At present, lava is still entering the sea at multiple points in Kapoho Bay. It’s happening frequently and quickly enough that it’s making a new delta, the youngest land on Planet Earth.
This lava is coming entirely from Fissure 8, the last one standing. As Dr Wendy Stovall, a senior volcanologist with the United States Geological Survey (USGS), told us a few days back, this focusing of the lava effusions on one single fissure is typical for this kind of eruption.
The fluidity, gas-rich nature of the exceedingly hot magma is representing itself at this fissure by creating lava fountains higher than 20-story buildings, and plenty of that material is raining down on the landscape.
Plenty of this is going towards building that cinder cone you see in the USGS’s photography of the area. Some is going further afield, and seeing as this is the only source of vertical lava, the olivine is likely to be coming from here.
“I think it is just coming out either in the air – which civilians on the ground have said – or breaking free upon impact,” Krippner told IFLScience. It’s probably not down to weathering, as this “should take longer.”

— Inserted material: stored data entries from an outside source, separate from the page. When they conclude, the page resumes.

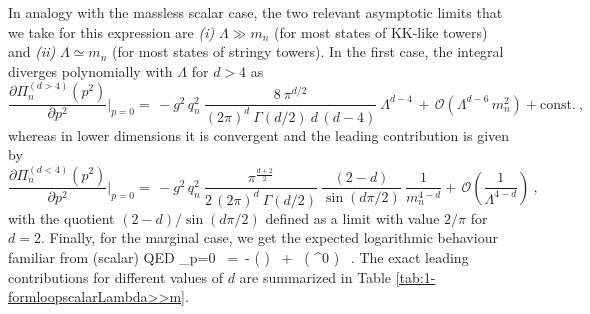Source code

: In analogy with the massless scalar case, the two relevant asymptotic limits that we take for this expression are \emph{(i)} $\Lambda \gg m_n$ (for most states of KK-like towers) and \emph{(ii)} $\Lambda \simeq m_n$ (for most states of stringy towers). In the first case, the integral diverges polynomially with $\Lambda$ for $d>4$ as 
%
\begin{equation}
			\frac {\partial \Pi_n^{(d>4)}(p^2)}{\partial p^2} \bigg\rvert_{p=0} = \, -g^2 \, q_n^2\  \frac{8\ \pi^{d/2}}{(2 \pi)^d\ \Gamma\left( d/2 \right) \ d\, (d-4)}    \ \Lambda^{d-4} \, + \, \mathcal{O}\left(\Lambda^{d-6}\, m_n^2\right) + \mathrm{const.} \ ,
\label{eq:1formloopfermionsd>4}
\end{equation}
%
whereas in lower dimensions it is convergent and the leading contribution is given by
%
\begin{equation}
			\frac {\partial \Pi_n^{(d<4)}(p^2)}{\partial p^2} \bigg\rvert_{p=0} = \, - g^2 \, q_n^2 \ \frac{\pi^{\frac{d+2}{2}} }{2 \, (2 \pi)^d  \ \Gamma\left( d/2 \right)} \ \frac{(2-d)}{\sin\left( d \pi/2\right)} \ \frac{1}{m_n^{4-d}} + \, \mathcal{O}\left(\frac{1}{\Lambda^{4-d}}\right)  \ ,
\label{eq:1formloopfermionsd<4}
\end{equation}
%
with the quotient $(2-d)/\sin\left( d \pi/2\right)$ defined as a limit with value $2/ \pi$ for $d=2$. Finally, for the marginal case, we get the expected logarithmic behaviour familiar from (scalar) QED
%
\beq
		 \bigg\rvert_{p=0} \, =\, -  \log \left(  \right) \ + \ \left( \Lambda^0 \right)  \, .
\label{eq:1formloopscalard=4}
\eeq
%
The exact leading contributions for different values of $d$ are summarized in Table \ref{tab:1-formloopscalarLambda>>m}.
%
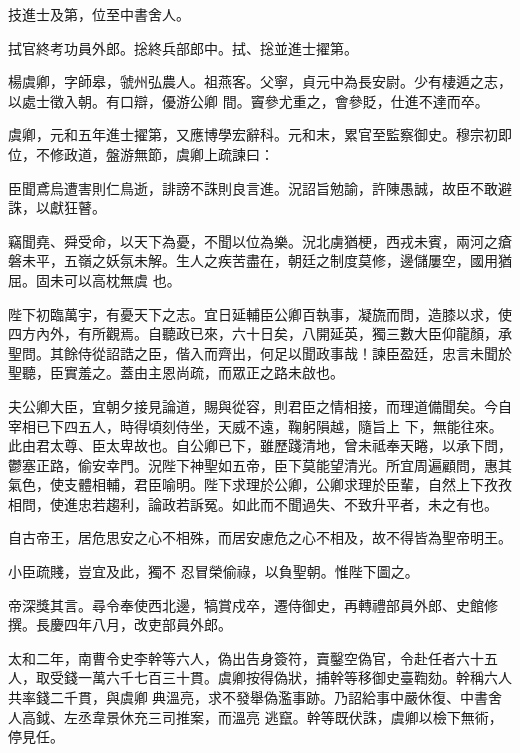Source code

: \begin{pinyinscope}
 技進士及第，位至中書舍人。



 拭官終考功員外郎。捴終兵部郎中。拭、捴並進士擢第。



 楊虞卿，字師皋，虢州弘農人。祖燕客。父寧，貞元中為長安尉。少有棲遁之志，以處士徵入朝。有口辯，優游公卿
 間。竇參尤重之，會參貶，仕進不達而卒。



 虞卿，元和五年進士擢第，又應博學宏辭科。元和末，累官至監察御史。穆宗初即位，不修政道，盤游無節，虞卿上疏諫曰：



 臣聞鳶烏遭害則仁鳥逝，誹謗不誅則良言進。況詔旨勉諭，許陳愚誠，故臣不敢避誅，以獻狂瞽。



 竊聞堯、舜受命，以天下為憂，不聞以位為樂。況北虜猶梗，西戎未賓，兩河之瘡磐未平，五嶺之妖氛未解。生人之疾苦盡在，朝廷之制度莫修，邊儲屢空，國用猶屈。固未可以高枕無虞
 也。



 陛下初臨萬宇，有憂天下之志。宜日延輔臣公卿百執事，凝旒而問，造膝以求，使四方內外，有所觀焉。自聽政已來，六十日矣，八開延英，獨三數大臣仰龍顏，承聖問。其餘侍從詔誥之臣，偕入而齊出，何足以聞政事哉！諫臣盈廷，忠言未聞於聖聽，臣實羞之。蓋由主恩尚疏，而眾正之路未啟也。



 夫公卿大臣，宜朝夕接見論道，賜與從容，則君臣之情相接，而理道備聞矣。今自宰相已下四五人，時得頃刻侍坐，天威不遠，鞠躬隕越，隨旨上
 下，無能往來。此由君太尊、臣太卑故也。自公卿已下，雖歷踐清地，曾未祗奉天睠，以承下問，鬱塞正路，偷安幸門。況陛下神聖如五帝，臣下莫能望清光。所宜周遍顧問，惠其氣色，使支體相輔，君臣喻明。陛下求理於公卿，公卿求理於臣輩，自然上下孜孜相問，使進忠若趨利，論政若訴冤。如此而不聞過失、不致升平者，未之有也。



 自古帝王，居危思安之心不相殊，而居安慮危之心不相及，故不得皆為聖帝明王。



 小臣疏賤，豈宜及此，獨不
 忍冒榮偷祿，以負聖朝。惟陛下圖之。



 帝深獎其言。尋令奉使西北邊，犒賞戍卒，遷侍御史，再轉禮部員外郎、史館修撰。長慶四年八月，改吏部員外郎。



 太和二年，南曹令史李幹等六人，偽出告身簽符，賣鑿空偽官，令赴任者六十五人，取受錢一萬六千七百三十貫。虞卿按得偽狀，捕幹等移御史臺鞫劾。幹稱六人共率錢二千貫，與虞卿典溫亮，求不發舉偽濫事跡。乃詔給事中嚴休復、中書舍人高鉞、左丞韋景休充三司推案，而溫亮
 逃竄。幹等既伏誅，虞卿以檢下無術，停見任。




\end{pinyinscope}
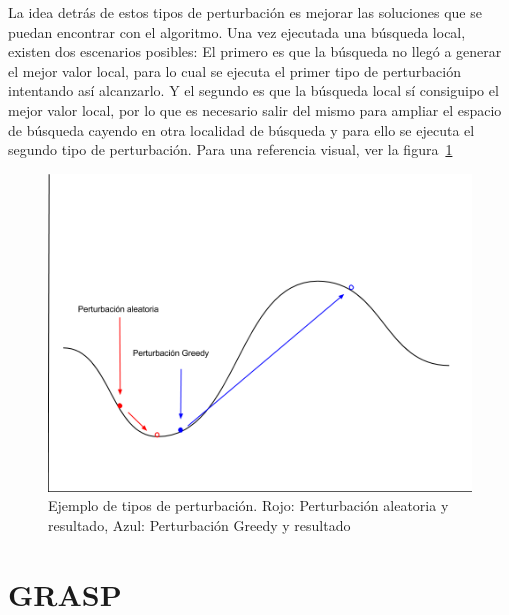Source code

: \documentclass{ci5652}
\begin{document}
La idea detrás de estos tipos de perturbación es mejorar las soluciones que se puedan encontrar con el algoritmo. Una vez ejecutada una búsqueda local, existen dos escenarios posibles: El primero es que la búsqueda no llegó a generar el mejor valor local, para lo cual se ejecuta el primer tipo de perturbación intentando así alcanzarlo. Y el segundo es que la búsqueda local sí consiguipo el mejor valor local, por lo que es necesario salir del mismo para ampliar el espacio de búsqueda cayendo en otra localidad de búsqueda y para ello se ejecuta el segundo tipo de perturbación. Para una referencia visual, ver la figura~\ref{fig:perturbaciones}

\begin{figure}[h!]
	\centering
	\includegraphics[width=\linewidth]{perturbaciones}
	\caption{Ejemplo de tipos de perturbación. Rojo: Perturbación aleatoria y resultado, Azul: Perturbación Greedy y resultado}
	\label{fig:perturbaciones}
\end{figure}
\section{GRASP}

\small




\end{document}
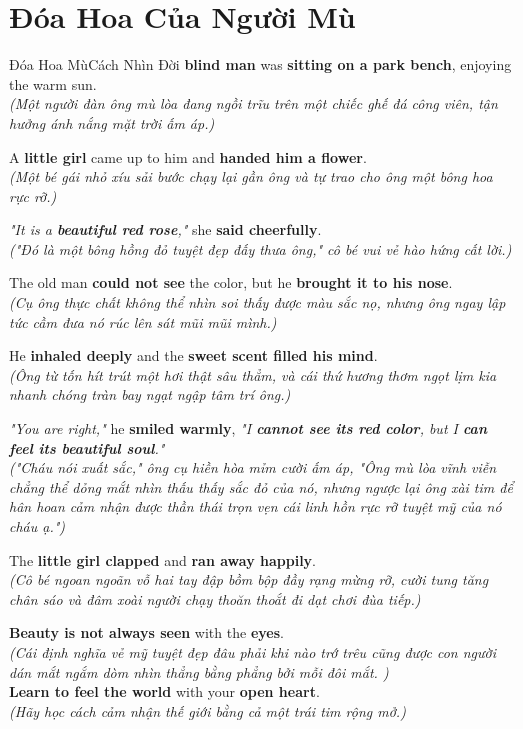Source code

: \section{Đóa Hoa Của Người Mù}
\begin{truyen}{Đóa Hoa Mù}{Cách Nhìn Đời}
 \textbf{blind man} was \textbf{sitting on a park bench}, enjoying the warm sun.\\
\textit{(Một người đàn ông mù lòa đang ngồi trĩu trên một chiếc ghế đá công viên, tận hưởng ánh nắng mặt trời ấm áp.)}

A \textbf{little girl} came up to him and \textbf{handed him a flower}.\\
\textit{(Một bé gái nhỏ xíu sải bước chạy lại gần ông và tự trao cho ông một bông hoa rực rỡ.)}

\textit{"It is a \textbf{beautiful red rose},"} she \textbf{said cheerfully}.\\
\textit{("Đó là một bông hồng đỏ tuyệt đẹp đấy thưa ông," cô bé vui vẻ hào hứng cất lời.)}

The old man \textbf{could not see} the color, but he \textbf{brought it to his nose}.\\
\textit{(Cụ ông thực chất không thể nhìn soi thấy được màu sắc nọ, nhưng ông ngay lập tức cầm đưa nó rúc lên sát mũi mũi mình.)}

He \textbf{inhaled deeply} and the \textbf{sweet scent filled his mind}.\\
\textit{(Ông từ tốn hít trút một hơi thật sâu thẳm, và cái thứ hương thơm ngọt lịm kia nhanh chóng tràn bay ngạt ngập tâm trí ông.)}

\textit{"You are right,"} he \textbf{smiled warmly}, \textit{"I \textbf{cannot see its red color}, but I \textbf{can feel its beautiful soul}."}\\
\textit{("Cháu nói xuất sắc," ông cụ hiền hòa mỉm cười ấm áp, "Ông mù lòa vĩnh viễn chẳng thể dỏng mắt nhìn thấu thấy sắc đỏ của nó, nhưng ngược lại ông xài tim để hân hoan cảm nhận được thần thái trọn vẹn cái linh hồn rực rỡ tuyệt mỹ của nó cháu ạ.")}

The \textbf{little girl clapped} and \textbf{ran away happily}.\\
\textit{(Cô bé ngoan ngoãn vỗ hai tay đập bồm bộp đầy rạng mừng rỡ, cười tung tăng chân sáo và đâm xoài người chạy thoăn thoắt đi dạt chơi đùa tiếp.)}
\end{truyen}

\begin{baihoc}
  \textbf{Beauty is not always seen} with the \textbf{eyes}.\\
  \textit{(Cái định nghĩa vẻ mỹ tuyệt đẹp đâu phải khi nào trớ trêu cũng được con người dán mắt ngắm dòm nhìn thẳng bằng phẳng bởi mỗi đôi mắt. )}\\
  \textbf{Learn to feel the world} with your \textbf{open heart}.\\
  \textit{(Hãy học cách cảm nhận thế giới bằng cả một trái tim rộng mở.)}
\end{baihoc}

\vspace{0.8cm}
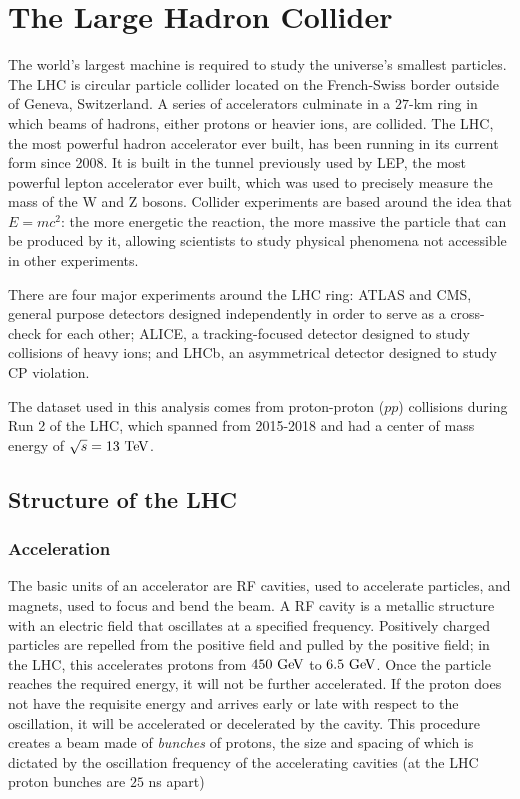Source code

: \chapter{The Large Hadron Collider}

The world's largest machine is required to study the universe's smallest particles. The \ac{LHC} is circular particle collider located on the French-Swiss border outside of Geneva, Switzerland. A series of accelerators culminate in a $27$-km ring in which beams of hadrons, either protons or heavier ions, are collided. The \ac{LHC}, the most powerful hadron accelerator ever built, has been running in its current form since 2008. It is built in the tunnel previously used by \ac{LEP}, the most powerful lepton accelerator ever built, which was used to precisely measure the mass of the W and Z bosons. Collider experiments are based around the idea that $E=mc^2$: the more energetic the reaction, the more massive the particle that can be produced by it, allowing scientists to study physical phenomena not accessible in other experiments. 

There are four major experiments around the \ac{LHC} ring: \ac{ATLAS} and \ac{CMS}, general purpose detectors designed independently in order to serve as a cross-check for each other; \ac{ALICE}, a tracking-focused detector designed to study collisions of heavy ions; and \ac{LHCb}, an asymmetrical detector designed to study \ac{CP} violation. 

The dataset used in this analysis comes from proton-proton ($pp$) collisions during Run 2 of the \ac{LHC}, which spanned from 2015-2018 and had a center of mass energy of $\sqrt{s} = 13 \TeV$.

\section{Structure of the LHC}

\subsection{Acceleration}
The basic units of an accelerator are \ac{RF} cavities, used to accelerate particles, and magnets, used to focus and bend the beam. A \ac{RF} cavity is a metallic structure with an electric field that oscillates at a specified frequency. Positively charged particles are repelled from the positive field and pulled by the positive field; in the \ac{LHC}, this accelerates protons from $450 \GeV$ to $6.5 \GeV$. Once the particle reaches the required energy, it will not be further accelerated. If the proton does not have the requisite energy and arrives early or late with respect to the oscillation, it will be accelerated or decelerated by the cavity. This procedure creates a beam made of \emph{bunches} of protons, the size and spacing of which is dictated by the oscillation frequency of the accelerating cavities (at the \ac{LHC} proton bunches are $25$ ns apart)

If it is breaking free on impact, it’s likely escaping from pieces of freshly cooled scoria, lava-formed rock that’s peppered with very small holes called vesicles. Olivine, which has crystallized out of the magma earlier as it chilled, is just hitching a ride out of hell.
Stovall pointed out to IFLScience, however, that the presence of olivine raining down is based on a second-hand report. It hasn’t been observed by any of the USGS geologists, who have also yet to see crystals like this on the ground.
“I even had people who were in the field yesterday looking for them,” she added, noting that it is nevertheless plausible that olivine crystals could be preferentially fractionated out from the melt near the lava fountain. At the moment, then, consider this an open question.
Update: The USGS told me via Twitter that they still haven't seen this phenomenon for themselves, and the olivine doesn't look like primary deposits from Fissure 8. Perhaps, then, the olivine samples were produced by an older eruptive event and were just stumbled upon by civilians.
In response, though, Dr John Faithfull, a petrologist at the University of Glasgow, tweeted the following, below.
Again, the process is possible in one form or another, but it's not clear if they are responsible for producing the olivine on this particular occasion. We'll keep you updated if something definitive comes in!
Update (25/06): There are still no reports of the phenomenon being seen first-hand. Volcanologists working on fresh deposits say that the larger olivines being found by residents don't match up to said deposits. It's pretty much now safe to say that it's not raining large olivines down near active fissures, then - but smaller olivines could be found in ejected clumps of lava, as discussed above.